For abstract artist Martha Thorn, diligence and dedication to her craft are paramount — but excessive planning is something to avoid. She prefers to paint intuitively, focusing on materials and the process of making, allowing meanings and underlying themes to reveal themselves slowly, sometimes after she has finished a piece. “Later, I may find connections between my work and quotidian details, such as something I noticed on a daily walk,” she explains. “Stripes I’ve recently felt compelled to paint turned out to be fencing put up during protests that I turned on its side.” In one such painting entitled Climb for Optimism, stark yellow stripes that very nearly evoke the shade and shape of crime scene tape instead feel bright, sunny and reaching. Even the blood-red tones that threaten to dominate acrylic pouring sections of the piece meet their match in bright pools of color mixing blues, pinks and greens that draw the eye.
“Periodically sweep all of the ‘shoulds’ floating around your studio into a pile. Inspect them closely and decide which can stay and which need to be gingerly placed in the trash can.”

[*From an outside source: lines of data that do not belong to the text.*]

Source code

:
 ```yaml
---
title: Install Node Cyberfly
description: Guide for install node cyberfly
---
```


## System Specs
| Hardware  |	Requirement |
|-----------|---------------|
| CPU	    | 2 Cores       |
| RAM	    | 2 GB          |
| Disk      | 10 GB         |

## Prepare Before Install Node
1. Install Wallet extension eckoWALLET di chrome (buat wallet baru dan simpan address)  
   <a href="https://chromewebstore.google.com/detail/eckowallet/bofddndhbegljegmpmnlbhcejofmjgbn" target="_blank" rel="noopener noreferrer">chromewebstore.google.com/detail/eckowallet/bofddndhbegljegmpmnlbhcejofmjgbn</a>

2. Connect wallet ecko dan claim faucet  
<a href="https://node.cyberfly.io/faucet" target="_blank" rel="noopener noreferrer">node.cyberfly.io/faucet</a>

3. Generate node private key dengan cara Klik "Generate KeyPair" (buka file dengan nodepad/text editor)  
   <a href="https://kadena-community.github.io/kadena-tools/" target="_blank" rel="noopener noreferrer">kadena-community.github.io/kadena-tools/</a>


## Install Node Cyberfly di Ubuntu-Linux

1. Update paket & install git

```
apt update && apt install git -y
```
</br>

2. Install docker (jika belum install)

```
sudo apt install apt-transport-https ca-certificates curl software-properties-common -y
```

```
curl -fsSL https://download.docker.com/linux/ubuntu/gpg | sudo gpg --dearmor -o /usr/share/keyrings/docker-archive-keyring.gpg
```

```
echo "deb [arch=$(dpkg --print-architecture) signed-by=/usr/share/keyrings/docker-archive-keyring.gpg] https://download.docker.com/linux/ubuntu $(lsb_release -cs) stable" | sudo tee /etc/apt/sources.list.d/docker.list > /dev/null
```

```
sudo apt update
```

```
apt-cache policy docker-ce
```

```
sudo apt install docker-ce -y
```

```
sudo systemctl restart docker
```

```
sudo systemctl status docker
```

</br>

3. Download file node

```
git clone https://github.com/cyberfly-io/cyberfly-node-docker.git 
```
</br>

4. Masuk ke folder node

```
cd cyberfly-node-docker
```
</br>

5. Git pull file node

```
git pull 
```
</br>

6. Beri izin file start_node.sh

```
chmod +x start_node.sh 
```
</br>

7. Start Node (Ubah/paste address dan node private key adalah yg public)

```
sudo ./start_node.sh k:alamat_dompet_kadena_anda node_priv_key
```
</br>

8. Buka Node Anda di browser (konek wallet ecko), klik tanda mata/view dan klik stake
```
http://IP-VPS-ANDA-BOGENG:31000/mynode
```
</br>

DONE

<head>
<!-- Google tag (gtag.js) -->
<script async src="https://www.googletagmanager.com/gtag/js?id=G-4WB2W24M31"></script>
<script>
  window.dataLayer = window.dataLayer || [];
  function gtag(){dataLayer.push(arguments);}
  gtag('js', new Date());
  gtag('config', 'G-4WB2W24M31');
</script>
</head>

This juxtaposition of hard-edged geometric abstraction with fluid art and graffiti-leaning elements that Thorn has become known for was certainly not planned, nor was it present in her earlier work. In fact, when she first left her job as a graphic designer to paint full time, she felt she had to completely separate the two disciplines in order to be successful as a painter. But upon visiting a Whitney Biennial, she was so struck by the diverse skill sets used to make all the work on exhibit that she made the decision to incorporate her graphic design experience into her painting practice. It was a turning point for the North Carolina artist, who has since grown to embrace experimentation more widely, finding joy in the freedom from constraints that painting non-objectively allows. For Thorn, it’s all about process and being present enough to fully experience and appreciate the physicality of her materials — the particular properties of spray paint, inks, paint, pen, and within acrylic paint, the differences in body and fluidity. She says it is from that space that she can get her bearings and begin to create with abandon. “Then I start to ‘clean up,’ hopefully reducing the chaos in a painting by just one degree so that it becomes a successful, cohesive painting bordering on the brink of disaster,” explains Thorn. “The dichotomies of chaos and peace, dirty and clean, ugliness and beauty are recurrent themes in my work.”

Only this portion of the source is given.